# Foreign Tanks Now Match the M1 Abrams, US General Says



## pardus (Apr 9, 2017)

Interesting that this is being spoken about publicly. I'm very interested to see where tank development goes, less crew would be my first guess.
Interesting to see that the Leopard wasn't mentioned as being compatible, was that deliberate or a simple oversight?

These Foreign Tanks Now Match the M1 Abrams, US General Says


----------



## Red Flag 1 (Apr 9, 2017)

I


----------



## pardus (Apr 9, 2017)

Red Flag 1 said:


> I wonder if any R&D  has taken place in the last eight years regarding upgrades or replacements for the Abrams? If you are not looking to the future, you fall behind, and it looks like that has just happened. The specs on the Russian T-14 looks to have more than parity with the Abrams. The Israel Mark-IV has an anti-tank weapon technology that sounds pretty cutting edge.  Have we done any tank R&D lately??



That was another question that I had. From reading that article, it doesn't seem so. I'd hope they are just keeping their cards close to their chest's though.


----------



## RackMaster (Apr 9, 2017)

The omition of the Leopard 2 stuck out at me as well.  It's a formidable hunk of metal and technology.


----------



## Gunz (Apr 17, 2017)

It might have just been an oversight on the general's part, not deliberate.
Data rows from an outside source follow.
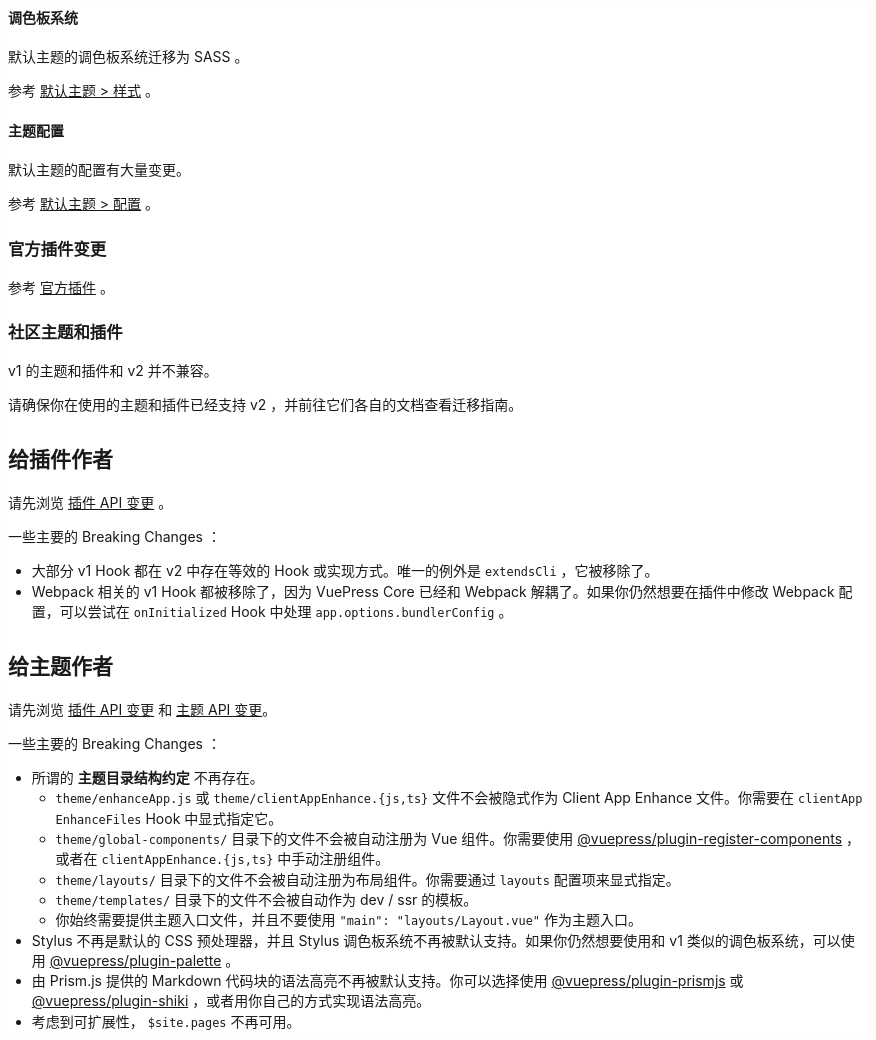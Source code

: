 #### 调色板系统

默认主题的调色板系统迁移为 SASS 。

参考 [默认主题 > 样式](../reference/default-theme/styles.md) 。

#### 主题配置

默认主题的配置有大量变更。

参考 [默认主题 > 配置](../reference/default-theme/config.md) 。

### 官方插件变更

参考 [官方插件](../reference/plugin/README.md) 。

### 社区主题和插件

v1 的主题和插件和 v2 并不兼容。

请确保你在使用的主题和插件已经支持 v2 ，并前往它们各自的文档查看迁移指南。

## 给插件作者

请先浏览 [插件 API 变更](#插件-api-变更) 。

一些主要的 Breaking Changes ：

- 大部分 v1 Hook 都在 v2 中存在等效的 Hook 或实现方式。唯一的例外是 `extendsCli` ，它被移除了。
- Webpack 相关的 v1 Hook 都被移除了，因为 VuePress Core 已经和 Webpack 解耦了。如果你仍然想要在插件中修改 Webpack 配置，可以尝试在 `onInitialized` Hook 中处理 `app.options.bundlerConfig` 。

## 给主题作者

请先浏览 [插件 API 变更](#插件-api-变更) 和 [主题 API 变更](#主题-api-变更)。

一些主要的 Breaking Changes ：

- 所谓的 **主题目录结构约定** 不再存在。
  - `theme/enhanceApp.js` 或 `theme/clientAppEnhance.{js,ts}` 文件不会被隐式作为 Client App Enhance 文件。你需要在 `clientAppEnhanceFiles` Hook 中显式指定它。
  - `theme/global-components/` 目录下的文件不会被自动注册为 Vue 组件。你需要使用 [@vuepress/plugin-register-components](../reference/plugin/register-components.md) ，或者在 `clientAppEnhance.{js,ts}` 中手动注册组件。
  - `theme/layouts/` 目录下的文件不会被自动注册为布局组件。你需要通过 `layouts` 配置项来显式指定。
  - `theme/templates/` 目录下的文件不会被自动作为 dev / ssr 的模板。
  - 你始终需要提供主题入口文件，并且不要使用 `"main": "layouts/Layout.vue"` 作为主题入口。
- Stylus 不再是默认的 CSS 预处理器，并且 Stylus 调色板系统不再被默认支持。如果你仍然想要使用和 v1 类似的调色板系统，可以使用 [@vuepress/plugin-palette](../reference/plugin/palette.md) 。
- 由 Prism.js 提供的 Markdown 代码块的语法高亮不再被默认支持。你可以选择使用 [@vuepress/plugin-prismjs](../reference/plugin/prismjs.md) 或 [@vuepress/plugin-shiki](../reference/plugin/shiki.md) ，或者用你自己的方式实现语法高亮。
- 考虑到可扩展性， `$site.pages` 不再可用。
He's pitching new generation here, an enormously expensive pill for most senators to swallow...one that requires a concerted sell job and ample evidence that mere upgrades are insufficient to overtake the competition.


----------



## CDG (Apr 17, 2017)

pardus said:


> Interesting that this is being spoken about publicly. I'm very interested to see where tank development goes, less crew would be my first guess.
> Interesting to see that the Leopard wasn't mentioned as being compatible, was that deliberate or a simple oversight?
> 
> These Foreign Tanks Now Match the M1 Abrams, US General Says



Less crew is one.  Automated systems are the obvious facilitator of that.  Reactive armor is another.  Laser sensors that allow the tank to sense when it has a laser spot on it.  That system will then either give a display to the crew for them to DF the designator, or the tank can be set up to automatically slew its turret onto where it calculates the designator at, and it can start launching rounds.


----------



## DA SWO (Apr 18, 2017)

CDG said:


> Less crew is one.  Automated systems are the obvious facilitator of that.  Reactive armor is another.  Laser sensors that allow the tank to sense when it has a laser spot on it.  That system will then either give a display to the crew for them to DF the designator, or the tank can be set up to automatically slew its turret onto where it calculates the designator at, and it can start launching rounds.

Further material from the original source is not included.